Saccharomyces cerevisiae (yeast) can undergo PCD triggered by aging, drugs, heat stress, UV radiation, heterologous expression of pro-apoptotic human genes, and acetic acid20,21. The process shows the canonical apoptosis hallmarks, such as phosphatidylserine externalization, chromatin condensation and DNA fragmentation, cytochrome c release from mitochondria, and dissipation of the mitochondrial transmembrane potential22.

The ribosome structure organization in yeast requires a fine-tuning in the gene expression of many of its components, involving 200 assembly factors. The 60S ribosomal subunit contains three rRNAs (25S, 5.8S, and 5S) and 46 ribosomal proteins, while the 40S subunit is composed of a single rRNA (18S) and 33 proteins23. The yeast genome is reported to encode 137 ribosomal protein genes (RPGs), 150 rDNA repeats, and 76 small nucleolar RNAs (snoRNAs), that are mainly involved in the post-transcriptional modifications of the rRNAs24,25. Changes in the expression of each single components participating in the overall process may affect the ribosome biogenesis25,26,27. RPGs in yeast are characterized by couples of paralogs28. In particular, among the 137 RPGs annotated in the S. cerevisiae genome, 116 were identified to be ohnologs, i.e., duplicated genes, or paralogs, originated by a whole genome duplication29. In 2019, Ghulam et al.30. demonstrated that the stoichiometry of ohnolog RPGs changes in response to variations of environmental conditions. In particular, under physiological conditions, the ribosome population is dominated by the presence of one of the two paralogs that was defined as the major paralog. When cells are exposed to stress conditions, decreased expression of the major paralog and/or overexpression of the minor one, in ohnolog pairs of ribosomal proteins, reduce the relative proportion of the major versus the minor paralog content in the cell30.

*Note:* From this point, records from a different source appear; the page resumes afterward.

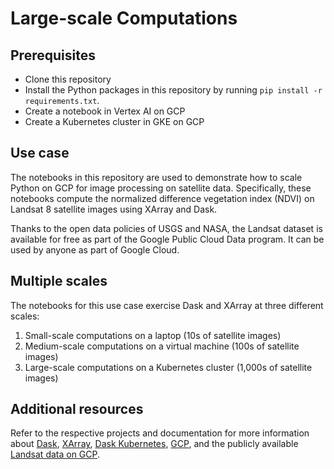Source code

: # Large-scale Computations

## Prerequisites

- Clone this repository
- Install the Python packages in this repository by running `pip install -r requirements.txt`.
- Create a notebook in Vertex AI on GCP
- Create a Kubernetes cluster in GKE on GCP

## Use case

The notebooks in this repository are used to demonstrate how to scale Python on
GCP for image processing on satellite data. Specifically, these notebooks
compute the normalized difference vegetation index (NDVI) on Landsat 8 satellite
images using XArray and Dask.

Thanks to the open data policies of USGS and NASA,
the Landsat dataset is available for free as part of the Google Public Cloud
Data program. It can be used by anyone as part of Google Cloud.

## Multiple scales

The notebooks for this use case exercise Dask and XArray at three different
scales:

1. Small-scale computations on a laptop (10s of satellite images)
2. Medium-scale computations on a virtual machine (100s of satellite images)
3. Large-scale computations on a Kubernetes cluster (1,000s of satellite images)

## Additional resources

Refer to the respective projects and documentation for more information about
[Dask](https://dask.org/), [XArray](https://xarray.pydata.org/en/stable/),
[Dask Kubernetes](https://kubernetes.dask.org),
[GCP](https://cloud.google.com/), and the publicly available
[Landsat data on GCP](https://cloud.google.com/storage/docs/public-datasets/landsat).
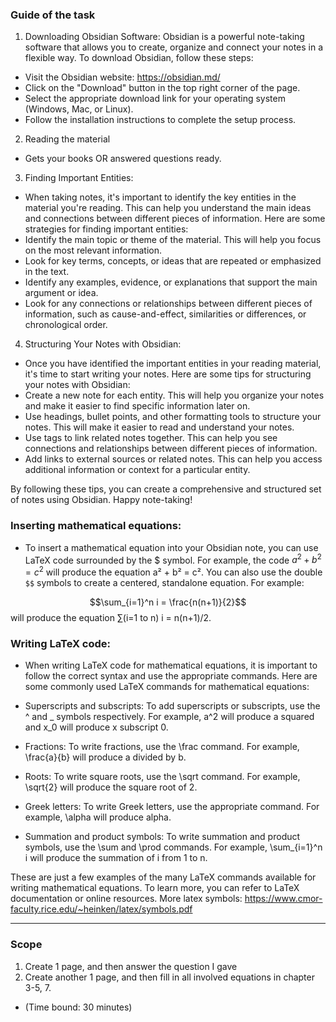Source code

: ### Guide of the task

1. Downloading Obsidian Software:
Obsidian is a powerful note-taking software that allows you to create, organize and connect your notes in a flexible way. To download Obsidian, follow these steps:

- Visit the Obsidian website: https://obsidian.md/
- Click on the "Download" button in the top right corner of the page.
- Select the appropriate download link for your operating system (Windows, Mac, or Linux).
- Follow the installation instructions to complete the setup process.

2. Reading the material
- Gets your books OR answered questions ready.

3. Finding Important Entities:
- When taking notes, it's important to identify the key entities in the material you're reading. This can help you understand the main ideas and connections between different pieces of information. Here are some strategies for finding important entities:
- Identify the main topic or theme of the material. This will help you focus on the most relevant information.
- Look for key terms, concepts, or ideas that are repeated or emphasized in the text.
- Identify any examples, evidence, or explanations that support the main argument or idea.
- Look for any connections or relationships between different pieces of information, such as cause-and-effect, similarities or differences, or chronological order.

4. Structuring Your Notes with Obsidian:
- Once you have identified the important entities in your reading material, it's time to start writing your notes. Here are some tips for structuring your notes with Obsidian:
- Create a new note for each entity. This will help you organize your notes and make it easier to find specific information later on.
- Use headings, bullet points, and other formatting tools to structure your notes. This will make it easier to read and understand your notes.
- Use tags to link related notes together. This can help you see connections and relationships between different pieces of information.
- Add links to external sources or related notes. This can help you access additional information or context for a particular entity.

By following these tips, you can create a comprehensive and structured set of notes using Obsidian. Happy note-taking!

### Inserting mathematical equations:
- To insert a mathematical equation into your Obsidian note, you can use LaTeX code surrounded by the $ symbol. For example, the code $a^2 + b^2 = c^2$ will produce the equation a² + b² = c². You can also use the double `$$` symbols to create a centered, standalone equation. For example:


$$\sum_{i=1}^n i = \frac{n(n+1)}{2}$$
will produce the equation ∑(i=1 to n) i = n(n+1)/2.

### Writing LaTeX code:
- When writing LaTeX code for mathematical equations, it is important to follow the correct syntax and use the appropriate commands. Here are some commonly used LaTeX commands for mathematical equations:

- Superscripts and subscripts: To add superscripts or subscripts, use the ^ and _ symbols respectively. For example, a^2 will produce a squared and x_0 will produce x subscript 0.
- Fractions: To write fractions, use the \frac command. For example, \frac{a}{b} will produce a divided by b.
- Roots: To write square roots, use the \sqrt command. For example, \sqrt{2} will produce the square root of 2.
- Greek letters: To write Greek letters, use the appropriate command. For example, \alpha will produce alpha.
- Summation and product symbols: To write summation and product symbols, use the \sum and \prod commands. For example, \sum_{i=1}^n i will produce the summation of i from 1 to n.

These are just a few examples of the many LaTeX commands available for writing mathematical equations. To learn more, you can refer to LaTeX documentation or online resources. More latex symbols: https://www.cmor-faculty.rice.edu/~heinken/latex/symbols.pdf


---

### Scope
1. Create 1 page, and then answer the question I gave 
2. Create another 1 page, and then fill in all involved equations in chapter 3-5, 7.
- (Time bound: 30 minutes)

We exploited RNA-seq data of yeast undergoing PCD when treated with acetic acid. The experiment considers three different time points after exposure (45, 120, and 200 min)31. Our results show changes in the gene expression of RPGs, with differential patterns between pairs of ohnologs when compared to control conditions. Moreover, snoRNA genes are also differentially expressed, revealing additional changes in contributors to ribosomal biogenesis. We show also a differential expression of genes coding for mitochondrial ribosomal proteins (MRPGs). A different trend, moreover, characterizes the expression of the proteins of the mitoribosome versus the ones of the cytosolic ribosome.

This is the first time that changes in ribosome organization are described in yeast PCD, and these events, accompanied by the differential expression of genes involved in the post-transcriptional maturation of the rRNAs and in mRNA translation accuracy, suggest an overall reprogramming of the translation machinery as a hallmark of the early stage of the process.

Results

Differentially expressed genes and Gene ontologies

The processing of the RNA-seq reads concerning the experiments on S. cerevisiae exposed to acetic acid31 resulted in the list of significant differential expressed genes (DEGs) (Supplemental Table S1) corresponding to 1118 genes at 45 min, 974 at 120 min, and 1061 after 200 min, respectively (Fig. 1). Up and downregulated genes are also indicated, highlighting that among the 435 DEGs in common with the three treatments, 156 resulted always upregulated and 278 were always downregulated in the three experimental time points, whereas one gene (RPL9B) resulted to be upregulated at 45 min, and downregulated at 120 and 200 min (Fig. 1).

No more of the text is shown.